4.1. Evaluation on the KITTI Dataset
The KITTI dataset provides real vehicular scenes containing both dynamic and static objects, and is widely used to evaluate the effectiveness of visual SLAM systems in separating moving and stationary objects in dynamic environments. In this experiment, the performance of the SLAM system proposed in this paper was compared and analyzed against ORB-SLAM3 under a monocular setting across eleven image sequences, with a focus on the impact of the dynamic object elimination strategy on the system’s localization accuracy and robustness. The performance of different systems in each sequence is summarized in
Table 1 and
Table 2, where bold font indicates the best result for that metric.
In
Table 1 and
Table 2, both System(D) and System(D+O) represent the dynamic SLAM systems proposed in this paper; System(D) refers to the system that uses a dynamic mask to directly eliminate the entire dynamic object, while System(D+O) refers to the system that uses a combination of dynamic mask and outlier mask in a dual-mask method to precisely exclude dynamic points. In the absolute trajectory evaluation on the KITTI dataset, System(D+O) is the most accurate in most sequences; in relative pose estimation, System(D) and System(D+O) are similar, with both performing better than the ORB-SLAM3 system.

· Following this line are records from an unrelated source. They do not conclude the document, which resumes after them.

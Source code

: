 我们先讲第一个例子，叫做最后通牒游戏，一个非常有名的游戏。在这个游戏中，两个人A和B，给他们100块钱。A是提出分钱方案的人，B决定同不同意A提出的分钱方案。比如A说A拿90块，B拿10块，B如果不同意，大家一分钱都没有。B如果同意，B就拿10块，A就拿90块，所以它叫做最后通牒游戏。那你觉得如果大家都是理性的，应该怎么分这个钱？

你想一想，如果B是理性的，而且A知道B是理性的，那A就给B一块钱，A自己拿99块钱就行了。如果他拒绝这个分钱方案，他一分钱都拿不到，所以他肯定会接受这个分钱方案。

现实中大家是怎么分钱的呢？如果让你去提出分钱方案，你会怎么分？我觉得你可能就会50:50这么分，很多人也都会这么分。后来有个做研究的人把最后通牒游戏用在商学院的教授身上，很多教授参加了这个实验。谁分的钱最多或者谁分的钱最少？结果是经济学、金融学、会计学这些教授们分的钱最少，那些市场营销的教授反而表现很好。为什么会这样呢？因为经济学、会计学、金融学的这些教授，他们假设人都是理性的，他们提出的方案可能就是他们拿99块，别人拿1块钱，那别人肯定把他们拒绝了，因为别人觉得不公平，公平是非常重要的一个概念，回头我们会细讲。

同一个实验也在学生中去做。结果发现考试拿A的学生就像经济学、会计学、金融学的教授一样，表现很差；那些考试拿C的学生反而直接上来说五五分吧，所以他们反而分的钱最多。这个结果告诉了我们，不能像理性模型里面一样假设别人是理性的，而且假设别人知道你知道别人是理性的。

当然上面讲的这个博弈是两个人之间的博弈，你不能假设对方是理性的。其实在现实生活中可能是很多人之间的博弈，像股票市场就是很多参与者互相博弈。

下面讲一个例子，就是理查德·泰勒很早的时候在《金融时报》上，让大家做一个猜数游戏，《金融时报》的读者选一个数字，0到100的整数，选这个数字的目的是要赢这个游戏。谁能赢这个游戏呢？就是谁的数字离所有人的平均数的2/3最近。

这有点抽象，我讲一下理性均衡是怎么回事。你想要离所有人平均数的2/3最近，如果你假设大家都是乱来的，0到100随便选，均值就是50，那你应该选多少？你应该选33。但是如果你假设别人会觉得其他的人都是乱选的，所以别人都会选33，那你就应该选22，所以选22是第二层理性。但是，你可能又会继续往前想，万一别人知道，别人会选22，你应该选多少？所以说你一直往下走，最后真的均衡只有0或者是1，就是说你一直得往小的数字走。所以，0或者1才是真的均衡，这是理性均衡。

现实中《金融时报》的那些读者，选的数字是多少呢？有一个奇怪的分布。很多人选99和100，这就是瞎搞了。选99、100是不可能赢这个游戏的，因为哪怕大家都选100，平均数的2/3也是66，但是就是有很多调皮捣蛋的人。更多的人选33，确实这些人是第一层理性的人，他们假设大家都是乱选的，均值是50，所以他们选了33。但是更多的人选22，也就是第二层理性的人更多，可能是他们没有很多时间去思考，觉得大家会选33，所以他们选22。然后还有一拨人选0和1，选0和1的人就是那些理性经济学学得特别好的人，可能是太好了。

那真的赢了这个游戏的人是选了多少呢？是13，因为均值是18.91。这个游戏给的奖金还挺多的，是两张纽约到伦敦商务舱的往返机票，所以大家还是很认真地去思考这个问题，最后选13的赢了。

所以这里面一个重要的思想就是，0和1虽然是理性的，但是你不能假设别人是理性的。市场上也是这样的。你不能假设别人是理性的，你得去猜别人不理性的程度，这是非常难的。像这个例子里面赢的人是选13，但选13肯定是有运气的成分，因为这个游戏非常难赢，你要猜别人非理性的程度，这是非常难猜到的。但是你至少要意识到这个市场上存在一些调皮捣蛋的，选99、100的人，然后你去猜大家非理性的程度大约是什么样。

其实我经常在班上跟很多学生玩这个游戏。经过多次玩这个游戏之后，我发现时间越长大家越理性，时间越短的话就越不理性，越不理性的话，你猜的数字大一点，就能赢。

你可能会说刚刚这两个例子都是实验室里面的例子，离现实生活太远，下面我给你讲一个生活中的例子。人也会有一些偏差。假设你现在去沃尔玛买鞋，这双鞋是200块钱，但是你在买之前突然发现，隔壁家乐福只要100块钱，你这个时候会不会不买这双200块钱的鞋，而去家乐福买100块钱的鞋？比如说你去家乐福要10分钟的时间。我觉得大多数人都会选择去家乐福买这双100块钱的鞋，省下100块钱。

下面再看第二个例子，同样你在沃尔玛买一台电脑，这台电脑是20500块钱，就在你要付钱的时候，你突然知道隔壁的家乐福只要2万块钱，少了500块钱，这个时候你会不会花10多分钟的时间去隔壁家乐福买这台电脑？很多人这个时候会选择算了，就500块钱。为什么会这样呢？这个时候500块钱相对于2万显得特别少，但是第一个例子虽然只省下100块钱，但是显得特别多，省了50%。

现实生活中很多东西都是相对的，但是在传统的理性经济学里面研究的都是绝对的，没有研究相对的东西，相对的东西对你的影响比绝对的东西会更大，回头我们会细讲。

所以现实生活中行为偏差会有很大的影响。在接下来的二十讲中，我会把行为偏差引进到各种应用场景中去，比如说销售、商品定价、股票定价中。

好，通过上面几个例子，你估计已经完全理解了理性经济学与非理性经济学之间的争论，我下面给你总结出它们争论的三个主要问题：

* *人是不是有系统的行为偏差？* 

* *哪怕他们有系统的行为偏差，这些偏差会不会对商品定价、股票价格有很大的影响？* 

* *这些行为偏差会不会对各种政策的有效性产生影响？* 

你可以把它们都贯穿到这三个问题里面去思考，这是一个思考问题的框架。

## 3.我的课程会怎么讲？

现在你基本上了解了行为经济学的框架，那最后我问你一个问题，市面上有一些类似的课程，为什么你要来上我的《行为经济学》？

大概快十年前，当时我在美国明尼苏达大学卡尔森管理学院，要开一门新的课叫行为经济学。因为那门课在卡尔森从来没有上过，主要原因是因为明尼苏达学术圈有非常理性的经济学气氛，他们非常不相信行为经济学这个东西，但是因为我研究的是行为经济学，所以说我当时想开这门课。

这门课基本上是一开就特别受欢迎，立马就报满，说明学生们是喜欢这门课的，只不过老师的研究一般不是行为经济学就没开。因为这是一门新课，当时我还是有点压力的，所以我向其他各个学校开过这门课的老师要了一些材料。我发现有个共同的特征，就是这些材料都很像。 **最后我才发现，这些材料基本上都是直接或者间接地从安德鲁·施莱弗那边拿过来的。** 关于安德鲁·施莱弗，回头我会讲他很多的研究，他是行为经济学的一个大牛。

Meanwhile, in the evaluation of ATE, the average standard deviations of ORB-SLAM3, System(D), and System(D+O) are 19.01, 16.90, and 17.64, respectively. Compared to ORB-SLAM3, System(D) achieves a reduction of approximately 11.1%, while System(D+O) achieves a reduction of about 7.2%. In the evaluation of RPE, the average standard deviations are 0.373, 0.282, and 0.325 for ORB-SLAM3, System(D), and System(D+O), respectively, with System(D) and System(D+O) reducing the standard deviation by 24.4% and 12.9%, respectively. These results indicate that System(D), which directly removes dynamic objects using a dynamic mask strategy, achieves the lowest average standard deviations in both ATE and RPE evaluations. This suggests significantly reduced error fluctuations compared to ORB-SLAM3 and verifies the effectiveness of the proposed strategy in suppressing error dispersion and enhancing the stability of the SLAM system, with particularly notable advantages in relative pose estimation.
To further investigate the specific impact of potential dynamic objects on SLAM system performance,
Table 3 lists the distribution of potential dynamic objects in each sequence along with an analysis of their impact on localization accuracy. For brevity, in this paper we denote System(D) as “D”, System(D+O) as “DO”, and ORB-SLAM3 as “3”.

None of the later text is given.